Here are three that have been a hit every time I have done them. They’re appropriate for any grades 2-8 as they can be approached at different levels of sophistication, and are great for a multiage activity as well.
Student challenge: build a boat that will hold the most weight without sinking. Supplies: paper (you could provide a variety of kinds but it’s not necessary,) paper clips, popsicle sticks, straws, and tape. If you want to add additional supplies you could use coffee filters, modeling clay, and aluminum foil.
I brought a tub of water into the class and had students test the weight with hexagon weights that came with our classroom scale. Another time we tested with pennies. Both times we graphed the results for additional math practice.
One year I did it around Easter and we put peeps in the boats- I told the kids if their peep didn’t sink they could eat it! They LOVED this and talked about it for months.
If you are able to go outside and use a kiddie pool for your water you can also race boats by blowing them with a straw as explained in STEM Junk Boats from Playdough to Plato.
If you want to teach science concepts of density/buoyancy you can use this printable version of the boat challenge from Scholastic. It has students test different objects to see if they sink or float and record the results before they design and build a boat to “carry a princess across a moat.”
Don’t want to use a tub of water in your classroom? Here’s a blog post from Math Chick about a 5th/6th grade math teacher who had her students blow their paper sailboats down the hallway with a fan. They then measured how far each boat traveled and made a scatterplot!
I started by teaching all of my students to make the basic popsicle stick catapult design from Little Bins for Little Hands. We used pom poms to test it (cotton balls would also work,) though once at a math camp we used mini marshmallows (as shown in Little Bins’ picture below), which the kids found even more exciting.
After everyone understood basic catapult design I challenged them to make their own catapult that would shoot the farthest. I got the basics of this from the Catapult Challenge post at Vivify STEM (written for middle school students but my elementary students were able to do it.) Supplies to choose from included newspaper, craft sticks, masking tape, plastic cups, soda and soup cans, rubber bands, plastic spoons. It was really fun to see what they came up with. Some of the catapults were huge! We tested them, measured the distance with a measuring tape and graphed the results. We also had students try to make the projectile land on a target, and knock down a paper cup tower.
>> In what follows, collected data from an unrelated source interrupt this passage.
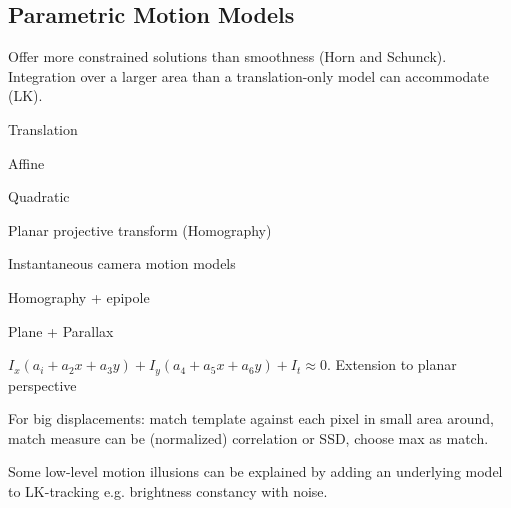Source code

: \subsection{Parametric Motion Models}
Offer more constrained solutions than smoothness (Horn and Schunck). Integration over a larger area than a translation-only model can accommodate (LK).

\begin{definition}[2D Models]
  \begin{itemize*}
    \item Translation
    \item Affine
    \item Quadratic
    \item Planar projective transform (Homography)
  \end{itemize*}
\end{definition}

\begin{definition}[3D Models]
  \begin{itemize*}
    \item Instantaneous camera motion models
    \item Homography + epipole
    \item Plane + Parallax
  \end{itemize*}
\end{definition}

\begin{definition}
  \(I_x(a_i + a_2x + a_3y) + I_y(a_4 + a_5x +a_6y) + I_t \approx 0\).
  Extension to planar perspective
\end{definition}

\begin{definition}
  For big displacements: match template against each pixel in small area around, match measure can be (normalized) correlation or SSD, choose max as match.
\end{definition}

\begin{definition}
  Some low-level motion illusions can be explained by adding an underlying model to LK-tracking e.g. brightness constancy with noise.
\end{definition}
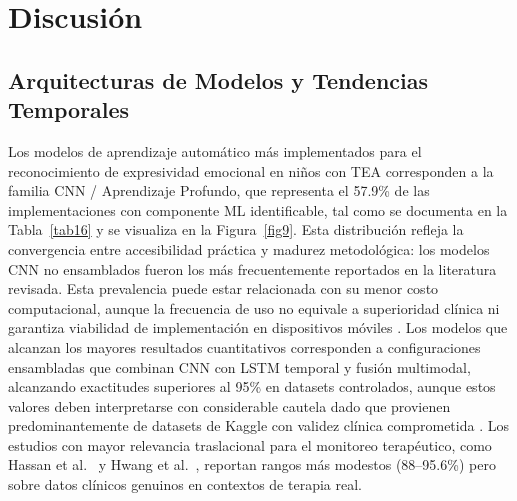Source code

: \documentclass[3p,twocolumn,times]{elsarticle}
\begin{document}
	\section{Discusión}\label{sec6}
	
	\subsection{Arquitecturas de Modelos y Tendencias Temporales}\label{sec6a}
	
	Los modelos de aprendizaje automático más implementados para el reconocimiento de
	expresividad emocional en niños con TEA corresponden a la familia CNN / Aprendizaje
	Profundo, que representa el 57.9\% de las implementaciones con componente ML
	identificable, tal como se documenta en la Tabla~\ref{tab16} y se visualiza en la
	Figura~\ref{fig9}. Esta distribución refleja la convergencia entre accesibilidad
	práctica y madurez metodológica: los modelos CNN no ensamblados fueron los más
	frecuentemente reportados en la literatura revisada. Esta prevalencia puede estar
	relacionada con su menor costo computacional, aunque la frecuencia de uso no
	equivale a superioridad clínica ni garantiza viabilidad de implementación en
	dispositivos móviles \cite{Sholikah2024}. Los modelos que alcanzan los mayores
	resultados cuantitativos corresponden a configuraciones ensambladas que combinan
	CNN con LSTM temporal y fusión multimodal, alcanzando exactitudes superiores al
	95\% en datasets controlados, aunque estos valores deben interpretarse con
	considerable cautela dado que provienen predominantemente de datasets de Kaggle con
	validez clínica comprometida \cite{Aljbori2025,Ramachandran2025}. Los estudios con
	mayor relevancia traslacional para el monitoreo terapéutico, como Hassan et al.\
	\cite{Hassan2025} y Hwang et al.\ \cite{Hwang2024}, reportan rangos más modestos
	(88--95.6\%) pero sobre datos clínicos genuinos en contextos de terapia real.
	
\end{document}
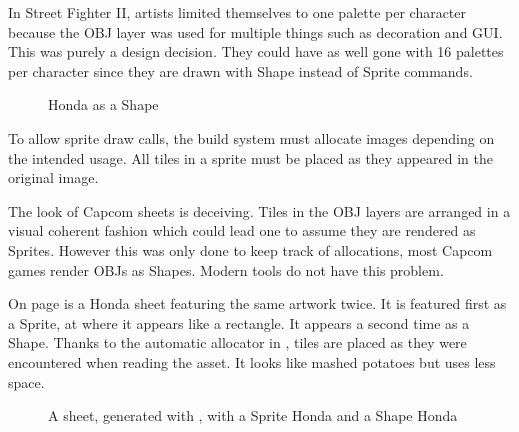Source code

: \begin{trivia}
In Street Fighter II, artists limited themselves to one palette per character because the OBJ layer was used for multiple things such as decoration and GUI. This was purely a design decision. They could have as well gone with 16 palettes per character since they are drawn with Shape instead of Sprite commands. 
\end{trivia}

 \begin{figure}[H]
\caption*{Honda as a Shape}
\end{figure}


To allow sprite draw calls, the build system must allocate images depending on the intended usage. All tiles in a sprite must be placed as they appeared in the original image.
 

The look of Capcom sheets is deceiving. Tiles in the OBJ layers are arranged in a visual coherent fashion which could lead one to assume they are rendered as Sprites. However this was only done to keep track of allocations, most Capcom games render OBJs as Shapes. Modern tools do not have this problem.

On page \pageref{honda_sheet} is a Honda sheet featuring the same artwork twice. It is featured first as a Sprite, at  where it appears like a rectangle. It appears a second time as a Shape. Thanks to the automatic allocator in , tiles are placed as they were encountered when reading the asset. It looks like mashed potatoes but uses less space.

\begin{figure}[H]
\caption*{A sheet, generated with , with a Sprite Honda and a Shape Honda}
\end{figure}
\label{honda_sheet}





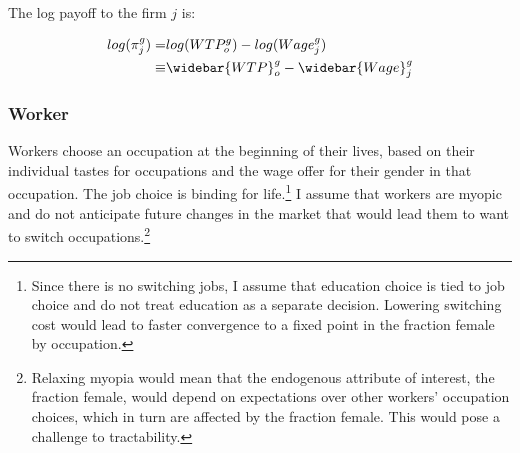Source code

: \documentclass[12pt]{article}
\begin{document}
The log payoff to the firm $j$ is:




\begin{align} \label{logfirm}
  log(\pi^g_j)=&  log(WTP^g_o) -  log(Wage^g_j) \\ \nonumber
  \equiv & \widebar{WTP}^g_o - \widebar{Wage}^g_j
\end{align}







\subsubsection{Worker}

Workers choose an occupation at the beginning of their lives, based on their individual tastes for occupations and the wage offer for their gender in that occupation. The job choice is binding for life.\footnote{Since there is no switching jobs, I assume that education choice is tied to job choice and do not treat education as a separate decision. Lowering switching cost would lead to faster convergence to a fixed point in the fraction female by occupation.} I assume that workers are myopic and do not anticipate future changes in the market that would lead them to want to switch occupations.\footnote{Relaxing myopia would mean that the endogenous attribute of interest, the fraction female, would depend on expectations over other workers' occupation choices, which in turn are affected by the fraction female. This would pose a challenge to tractability.}
\end{document}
There are many approaches to a STEM bridge building challenge. One of the simplest and yet effective ones I have tried is this Straw Bridge challenge from The Stem Laboratory. Students are taught the five basic types of bridges (arch, beam, suspension, cable stay, and truss) and then challenged to build a bridge that would hold a cup of 100 pennies using nothing but straws, scissors, and tape.
Another bridge challenge option is the Popsicle Stick Bridge from TryEngineering. Students use nothing but up to 200 popsicle sticks and glue. Their bridges must have a span of at least 14 inches and be able to hold a five pound weight (younger students) or a twenty pound weight (older students).
If you have older students and want to increase the challenge, Discovery Ed has one where the bridge must include a tower. It has students design and build a bridge that will hold a tower. The bridge must span an opening of 30 cm and must be at least 15 cm wide. The tower must be at least 30 cm tall and its base cannot be wider than 15 cm. The base must be a geometric shape or have support legs. It must stand freely and be movable.